SUPPLIED RECORDS START

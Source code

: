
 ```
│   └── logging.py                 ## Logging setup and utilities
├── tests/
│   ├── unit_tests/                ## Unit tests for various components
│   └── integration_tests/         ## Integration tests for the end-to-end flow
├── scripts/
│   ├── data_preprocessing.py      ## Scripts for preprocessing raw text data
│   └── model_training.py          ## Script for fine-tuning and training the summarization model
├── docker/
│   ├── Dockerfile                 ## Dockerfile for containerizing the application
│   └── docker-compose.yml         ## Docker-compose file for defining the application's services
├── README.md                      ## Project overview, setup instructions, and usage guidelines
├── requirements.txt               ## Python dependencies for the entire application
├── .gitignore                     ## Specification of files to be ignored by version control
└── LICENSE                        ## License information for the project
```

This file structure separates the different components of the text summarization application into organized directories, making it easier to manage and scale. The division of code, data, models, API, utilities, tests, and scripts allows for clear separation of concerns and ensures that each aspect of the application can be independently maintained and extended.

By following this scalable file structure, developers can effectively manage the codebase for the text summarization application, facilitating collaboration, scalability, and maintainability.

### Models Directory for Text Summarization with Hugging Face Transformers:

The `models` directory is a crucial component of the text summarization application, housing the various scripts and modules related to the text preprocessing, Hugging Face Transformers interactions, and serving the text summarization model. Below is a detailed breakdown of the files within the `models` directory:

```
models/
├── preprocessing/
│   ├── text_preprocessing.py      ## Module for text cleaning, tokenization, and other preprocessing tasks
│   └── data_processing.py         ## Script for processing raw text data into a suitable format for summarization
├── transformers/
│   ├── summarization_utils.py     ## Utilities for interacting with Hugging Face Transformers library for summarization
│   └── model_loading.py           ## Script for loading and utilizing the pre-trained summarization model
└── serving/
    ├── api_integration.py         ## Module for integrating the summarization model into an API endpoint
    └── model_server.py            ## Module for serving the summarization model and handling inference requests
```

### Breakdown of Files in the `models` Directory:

SUPPLIED RECORDS END
SUPPLIED RECORDS START

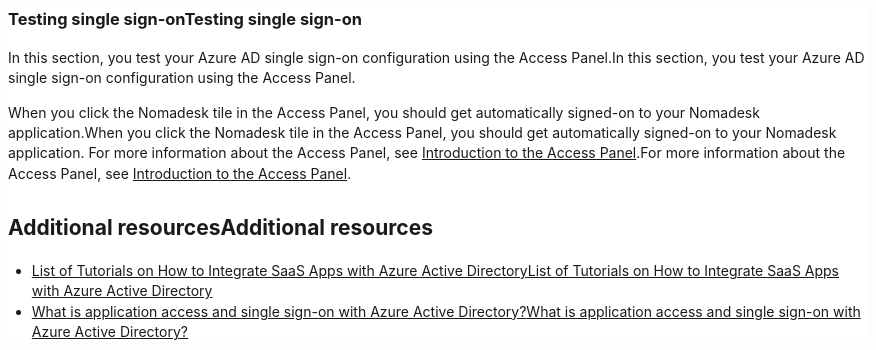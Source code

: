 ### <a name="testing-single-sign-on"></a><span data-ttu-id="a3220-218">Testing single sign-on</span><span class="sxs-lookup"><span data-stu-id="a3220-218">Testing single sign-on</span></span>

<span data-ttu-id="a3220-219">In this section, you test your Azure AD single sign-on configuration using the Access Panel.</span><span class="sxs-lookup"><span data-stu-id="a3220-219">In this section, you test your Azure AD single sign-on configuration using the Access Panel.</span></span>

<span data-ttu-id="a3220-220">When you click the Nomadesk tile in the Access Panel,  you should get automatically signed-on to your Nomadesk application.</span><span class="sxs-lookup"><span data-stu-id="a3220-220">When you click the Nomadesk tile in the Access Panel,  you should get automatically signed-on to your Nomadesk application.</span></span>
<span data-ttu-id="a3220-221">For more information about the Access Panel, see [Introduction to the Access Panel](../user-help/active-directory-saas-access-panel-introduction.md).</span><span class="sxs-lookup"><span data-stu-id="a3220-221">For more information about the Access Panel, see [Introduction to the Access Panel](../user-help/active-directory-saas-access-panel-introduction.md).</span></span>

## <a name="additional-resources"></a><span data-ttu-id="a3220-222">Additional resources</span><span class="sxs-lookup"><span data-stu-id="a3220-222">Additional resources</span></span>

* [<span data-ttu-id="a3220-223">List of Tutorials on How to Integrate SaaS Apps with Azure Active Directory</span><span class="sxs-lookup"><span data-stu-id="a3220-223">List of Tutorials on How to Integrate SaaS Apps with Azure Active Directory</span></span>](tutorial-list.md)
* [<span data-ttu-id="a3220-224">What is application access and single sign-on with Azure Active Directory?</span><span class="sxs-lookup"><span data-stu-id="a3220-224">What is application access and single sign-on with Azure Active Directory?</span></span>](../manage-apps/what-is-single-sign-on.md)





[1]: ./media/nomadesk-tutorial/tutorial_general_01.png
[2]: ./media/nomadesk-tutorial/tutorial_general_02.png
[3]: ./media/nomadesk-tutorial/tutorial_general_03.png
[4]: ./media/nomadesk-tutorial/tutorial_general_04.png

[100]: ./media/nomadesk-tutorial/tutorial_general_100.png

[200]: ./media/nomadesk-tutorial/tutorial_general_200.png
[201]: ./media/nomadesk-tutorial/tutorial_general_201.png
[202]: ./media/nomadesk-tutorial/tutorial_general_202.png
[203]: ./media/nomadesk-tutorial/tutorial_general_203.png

SUPPLIED RECORDS END

◆ AIM OF THE TASK ◆
Say how many lines in the data hold the string "name". No other content should accompany the number.

◆ OUTPUT ◆
2